Brief: Write the data below out in full, exactly as it stands.

*** Dataset extract Section Begins ***

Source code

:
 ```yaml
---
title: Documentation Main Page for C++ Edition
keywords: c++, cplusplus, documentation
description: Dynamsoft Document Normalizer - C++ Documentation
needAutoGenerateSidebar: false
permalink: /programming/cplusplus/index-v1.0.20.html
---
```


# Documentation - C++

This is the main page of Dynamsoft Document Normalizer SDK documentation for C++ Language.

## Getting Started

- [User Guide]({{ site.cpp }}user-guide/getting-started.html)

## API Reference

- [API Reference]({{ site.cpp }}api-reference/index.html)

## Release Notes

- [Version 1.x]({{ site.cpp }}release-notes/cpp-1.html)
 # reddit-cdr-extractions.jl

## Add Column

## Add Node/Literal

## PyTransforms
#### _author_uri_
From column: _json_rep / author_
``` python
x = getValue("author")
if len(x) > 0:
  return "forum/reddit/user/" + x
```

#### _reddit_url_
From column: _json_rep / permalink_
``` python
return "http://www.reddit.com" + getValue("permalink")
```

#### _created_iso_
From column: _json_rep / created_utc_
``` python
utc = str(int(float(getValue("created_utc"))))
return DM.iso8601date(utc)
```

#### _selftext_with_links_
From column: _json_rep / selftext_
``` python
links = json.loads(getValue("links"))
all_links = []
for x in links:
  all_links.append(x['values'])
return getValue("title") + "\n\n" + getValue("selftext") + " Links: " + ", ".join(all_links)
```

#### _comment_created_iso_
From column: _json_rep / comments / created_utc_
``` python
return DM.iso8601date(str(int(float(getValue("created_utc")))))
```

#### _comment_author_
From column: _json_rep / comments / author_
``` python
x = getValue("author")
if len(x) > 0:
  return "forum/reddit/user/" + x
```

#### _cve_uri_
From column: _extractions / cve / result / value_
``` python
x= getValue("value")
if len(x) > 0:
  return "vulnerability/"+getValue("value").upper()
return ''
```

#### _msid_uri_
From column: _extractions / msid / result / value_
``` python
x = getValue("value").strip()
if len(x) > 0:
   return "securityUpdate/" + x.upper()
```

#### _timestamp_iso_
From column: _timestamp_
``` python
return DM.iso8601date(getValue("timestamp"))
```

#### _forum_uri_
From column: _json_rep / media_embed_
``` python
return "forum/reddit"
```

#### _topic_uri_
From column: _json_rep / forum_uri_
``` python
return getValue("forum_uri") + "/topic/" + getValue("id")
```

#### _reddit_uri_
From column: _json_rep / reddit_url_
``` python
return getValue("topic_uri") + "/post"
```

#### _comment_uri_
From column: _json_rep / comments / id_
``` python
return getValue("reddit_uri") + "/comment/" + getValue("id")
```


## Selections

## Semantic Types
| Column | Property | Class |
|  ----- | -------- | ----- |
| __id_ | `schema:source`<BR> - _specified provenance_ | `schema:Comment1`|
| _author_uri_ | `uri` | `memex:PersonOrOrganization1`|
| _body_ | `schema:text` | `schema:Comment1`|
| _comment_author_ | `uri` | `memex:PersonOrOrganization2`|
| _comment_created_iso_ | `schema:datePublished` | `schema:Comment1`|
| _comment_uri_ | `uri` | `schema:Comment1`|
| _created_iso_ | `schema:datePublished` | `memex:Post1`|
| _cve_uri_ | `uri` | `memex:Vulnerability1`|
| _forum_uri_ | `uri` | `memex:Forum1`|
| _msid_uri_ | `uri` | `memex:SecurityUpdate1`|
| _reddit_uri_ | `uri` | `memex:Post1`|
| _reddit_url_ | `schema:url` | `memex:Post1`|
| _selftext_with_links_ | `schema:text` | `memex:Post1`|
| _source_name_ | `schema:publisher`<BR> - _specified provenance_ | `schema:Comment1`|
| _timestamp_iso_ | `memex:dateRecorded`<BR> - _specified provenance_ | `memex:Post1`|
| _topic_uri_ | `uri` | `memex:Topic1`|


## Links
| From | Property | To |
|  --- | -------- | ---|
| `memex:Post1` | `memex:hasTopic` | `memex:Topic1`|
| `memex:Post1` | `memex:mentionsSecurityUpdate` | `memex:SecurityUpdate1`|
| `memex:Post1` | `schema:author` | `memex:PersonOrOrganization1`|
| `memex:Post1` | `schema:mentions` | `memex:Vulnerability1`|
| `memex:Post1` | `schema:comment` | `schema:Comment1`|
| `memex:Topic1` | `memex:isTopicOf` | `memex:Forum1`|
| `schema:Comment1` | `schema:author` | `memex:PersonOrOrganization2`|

*** Dataset extract Section Ends ***

Final answer:
Source code

:
 ```yaml
---
title: Documentation Main Page for C++ Edition
keywords: c++, cplusplus, documentation
description: Dynamsoft Document Normalizer - C++ Documentation
needAutoGenerateSidebar: false
permalink: /programming/cplusplus/index-v1.0.20.html
---
```


# Documentation - C++

This is the main page of Dynamsoft Document Normalizer SDK documentation for C++ Language.

## Getting Started

- [User Guide]({{ site.cpp }}user-guide/getting-started.html)

## API Reference

- [API Reference]({{ site.cpp }}api-reference/index.html)

## Release Notes

- [Version 1.x]({{ site.cpp }}release-notes/cpp-1.html)
 # reddit-cdr-extractions.jl

## Add Column

## Add Node/Literal

## PyTransforms
#### _author_uri_
From column: _json_rep / author_
``` python
x = getValue("author")
if len(x) > 0:
  return "forum/reddit/user/" + x
```

#### _reddit_url_
From column: _json_rep / permalink_
``` python
return "http://www.reddit.com" + getValue("permalink")
```

#### _created_iso_
From column: _json_rep / created_utc_
``` python
utc = str(int(float(getValue("created_utc"))))
return DM.iso8601date(utc)
```

#### _selftext_with_links_
From column: _json_rep / selftext_
``` python
links = json.loads(getValue("links"))
all_links = []
for x in links:
  all_links.append(x['values'])
return getValue("title") + "\n\n" + getValue("selftext") + " Links: " + ", ".join(all_links)
```

#### _comment_created_iso_
From column: _json_rep / comments / created_utc_
``` python
return DM.iso8601date(str(int(float(getValue("created_utc")))))
```

#### _comment_author_
From column: _json_rep / comments / author_
``` python
x = getValue("author")
if len(x) > 0:
  return "forum/reddit/user/" + x
```

#### _cve_uri_
From column: _extractions / cve / result / value_
``` python
x= getValue("value")
if len(x) > 0:
  return "vulnerability/"+getValue("value").upper()
return ''
```

#### _msid_uri_
From column: _extractions / msid / result / value_
``` python
x = getValue("value").strip()
if len(x) > 0:
   return "securityUpdate/" + x.upper()
```

#### _timestamp_iso_
From column: _timestamp_
``` python
return DM.iso8601date(getValue("timestamp"))
```

#### _forum_uri_
From column: _json_rep / media_embed_
``` python
return "forum/reddit"
```

#### _topic_uri_
From column: _json_rep / forum_uri_
``` python
return getValue("forum_uri") + "/topic/" + getValue("id")
```

#### _reddit_uri_
From column: _json_rep / reddit_url_
``` python
return getValue("topic_uri") + "/post"
```

#### _comment_uri_
From column: _json_rep / comments / id_
``` python
return getValue("reddit_uri") + "/comment/" + getValue("id")
```


## Selections

## Semantic Types
| Column | Property | Class |
|  ----- | -------- | ----- |
| __id_ | `schema:source`<BR> - _specified provenance_ | `schema:Comment1`|
| _author_uri_ | `uri` | `memex:PersonOrOrganization1`|
| _body_ | `schema:text` | `schema:Comment1`|
| _comment_author_ | `uri` | `memex:PersonOrOrganization2`|
| _comment_created_iso_ | `schema:datePublished` | `schema:Comment1`|
| _comment_uri_ | `uri` | `schema:Comment1`|
| _created_iso_ | `schema:datePublished` | `memex:Post1`|
| _cve_uri_ | `uri` | `memex:Vulnerability1`|
| _forum_uri_ | `uri` | `memex:Forum1`|
| _msid_uri_ | `uri` | `memex:SecurityUpdate1`|
| _reddit_uri_ | `uri` | `memex:Post1`|
| _reddit_url_ | `schema:url` | `memex:Post1`|
| _selftext_with_links_ | `schema:text` | `memex:Post1`|
| _source_name_ | `schema:publisher`<BR> - _specified provenance_ | `schema:Comment1`|
| _timestamp_iso_ | `memex:dateRecorded`<BR> - _specified provenance_ | `memex:Post1`|
| _topic_uri_ | `uri` | `memex:Topic1`|


## Links
| From | Property | To |
|  --- | -------- | ---|
| `memex:Post1` | `memex:hasTopic` | `memex:Topic1`|
| `memex:Post1` | `memex:mentionsSecurityUpdate` | `memex:SecurityUpdate1`|
| `memex:Post1` | `schema:author` | `memex:PersonOrOrganization1`|
| `memex:Post1` | `schema:mentions` | `memex:Vulnerability1`|
| `memex:Post1` | `schema:comment` | `schema:Comment1`|
| `memex:Topic1` | `memex:isTopicOf` | `memex:Forum1`|
| `schema:Comment1` | `schema:author` | `memex:PersonOrOrganization2`|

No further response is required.